How machine learning can help regulators
How to locate potentially polluting animal farms has long been a problem for environmental regulators. Now, Stanford scholars show how a map-reading algorithm could help regulators identify facilities more efficiently than ever before.
Law Professor Daniel Ho, along with Ph.D. student Cassandra Handan-Nader, have figured out a way for machine learning – teaching a computer how to identify and analyze patterns in data – to efficiently locate industrial animal operations and help regulators determine each facility's environmental risk. The researchers' findings are set to publish April 8 in Nature Sustainability.
"Our work shows how a government agency can leverage rapid advances in computer vision to protect clean water more efficiently," said Ho, the William Benjamin Scott and Luna M. Scott Professor of Law, and a senior fellow at the Stanford Institute for Economic Policy Research.
A basic problem, with complex consequences
According to the Environmental Protection Agency (EPA), agriculture is the leading contributor of pollutants into the nation's water supply, with substantial pollution believed to be emanating from large-scale, concentrated animal feeding operations, known also as CAFOs.
But environmental monitoring efforts have been stymied by a basic problem: Regulators have no systematic way of determining where CAFOs are located, Ho said. The United States Government Accountability Office reports that no federal agency has reliable information on the number, size and location of large-scale agricultural operations.
While the Clean Water Act does require some federal permitting, it only applies to operations that actually discharge pollutants into U.S. waterways – not facilities that could potentially cause contamination – intentionally or not, Ho said.
With no definite list to turn to, efforts to monitor potentially polluting facilities are difficult and, in some cases, impossible.
"This information deficit stifles enforcement of the environmental laws of the United States," Ho said.

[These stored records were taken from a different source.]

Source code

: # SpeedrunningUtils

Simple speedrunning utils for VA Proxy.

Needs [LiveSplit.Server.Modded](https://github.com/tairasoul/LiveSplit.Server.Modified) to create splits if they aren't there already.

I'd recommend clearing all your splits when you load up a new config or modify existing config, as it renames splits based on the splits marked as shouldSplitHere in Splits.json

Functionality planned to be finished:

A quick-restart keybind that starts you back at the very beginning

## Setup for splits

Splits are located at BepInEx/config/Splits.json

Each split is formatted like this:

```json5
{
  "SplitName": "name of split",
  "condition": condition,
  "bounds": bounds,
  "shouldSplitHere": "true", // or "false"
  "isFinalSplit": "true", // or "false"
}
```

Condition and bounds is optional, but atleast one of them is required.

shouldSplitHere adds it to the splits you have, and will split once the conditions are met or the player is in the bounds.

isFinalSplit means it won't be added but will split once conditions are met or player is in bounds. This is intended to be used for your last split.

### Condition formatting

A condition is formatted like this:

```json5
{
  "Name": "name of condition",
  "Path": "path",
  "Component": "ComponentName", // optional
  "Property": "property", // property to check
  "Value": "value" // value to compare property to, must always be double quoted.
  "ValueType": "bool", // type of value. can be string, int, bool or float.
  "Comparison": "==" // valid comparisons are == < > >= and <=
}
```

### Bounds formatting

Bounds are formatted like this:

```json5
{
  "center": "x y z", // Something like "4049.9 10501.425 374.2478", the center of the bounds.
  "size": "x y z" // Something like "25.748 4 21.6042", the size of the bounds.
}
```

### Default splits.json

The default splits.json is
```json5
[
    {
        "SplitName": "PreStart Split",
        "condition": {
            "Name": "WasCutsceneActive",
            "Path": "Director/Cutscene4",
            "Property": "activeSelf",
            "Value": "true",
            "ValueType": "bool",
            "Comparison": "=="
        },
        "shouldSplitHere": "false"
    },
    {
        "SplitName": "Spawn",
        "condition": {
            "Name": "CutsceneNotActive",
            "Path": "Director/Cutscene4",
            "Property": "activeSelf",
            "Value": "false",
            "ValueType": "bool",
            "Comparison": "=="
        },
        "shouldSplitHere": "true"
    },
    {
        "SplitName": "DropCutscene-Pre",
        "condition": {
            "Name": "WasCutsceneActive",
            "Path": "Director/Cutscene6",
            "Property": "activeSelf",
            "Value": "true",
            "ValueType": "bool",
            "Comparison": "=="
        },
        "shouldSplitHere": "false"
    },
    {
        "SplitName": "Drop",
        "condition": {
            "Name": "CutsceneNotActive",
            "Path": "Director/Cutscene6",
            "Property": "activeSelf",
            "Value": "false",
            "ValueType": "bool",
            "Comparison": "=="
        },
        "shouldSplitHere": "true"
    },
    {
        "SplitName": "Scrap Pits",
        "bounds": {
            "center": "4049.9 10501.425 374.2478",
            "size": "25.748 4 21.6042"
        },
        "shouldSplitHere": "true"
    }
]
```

Some environmental and public interest groups have tried to identify facilities themselves by scanning terrain manually or poring over aerial photos, but they have found it an incredibly time-intensive task. It took one environmental group over three years to look at images from just one state. Monitoring efforts like these could never scale or be done in real time, Ho said.
Using big data to fill in the gaps
Ho and Handan-Nader, then a research fellow at Stanford Law School and now pursuing a doctorate in political science, turned their attention to a type of artificial intelligence called deep learning. A subset of machine learning, deep learning algorithms have revolutionized the ability to detect complex objects in imagery.
With the help of several open source tools and a team of students in economics and computer science to assist with data analysis, Ho and Handan-Nader were able to retrain an existing image-recognition model to recognize large-scale animal facilities by using information collected by two nonprofit groups and publicly available satellite images from the USDA's National Agricultural Imagery Program (NAIP). The researchers focused on trying to identify poultry facilities in North Carolina because most are not required to obtain permits, Ho said.
The model, already savvy in scanning images based on an enormous corpus of digital images, was retrained to pick up on similar clues that the environmental organizations had been manually monitoring. For example, swine farms were identifiable by compact rectangular barns abutted by large liquid manure pits, and poultry by long rectangular barns and dry manure storage. By homing in on these prominent features, the model was also able to provide size estimates for the facilities.
The researchers found that their algorithm was able to identify 15 percent more poultry farms than what was originally found through manual endeavors. And because their approach could scale across years of NAIP imagery, their algorithm was able to accurately estimate growth within the vicinity of a recently constructed feed mill.
"The model detected 93 percent of all poultry CAFOs in the area, and was 97 percent accurate in determining which ones appeared after the feed mill opened," Handan-Nader and Ho write in the paper.
Complementary, interdisciplinary approach
Ho and Handan-Nader hope that machine learning can complement the human monitoring efforts of environmental agencies and interest groups.
"Now all kinds of researchers with programming ability can harness these open-source tools for novel applications," said Handan-Nader, a co-author on the paper. "You can stand on the shoulders of giants and expand on what experts in these kinds of machine learning techniques have done."
Using machine learning for rote tasks can free people to do more complex ones, such as determining the possible environmental hazards of a facility, Handan-Nader said. The researchers estimated that their algorithm could capture 95 percent of existing large-scale facilities using fewer than 10 percent of the resources required for a manual census.
Ho and Handan-Nader hope that, eventually, advances in aerial imagery will enable a computer model to detect actual discharge into waterways.
"Increasingly, complex social problems cannot be solved from the confines of a narrow discipline alone, and the ability to leverage innovation cross-campus can help address core problems of law and public policy," Ho said.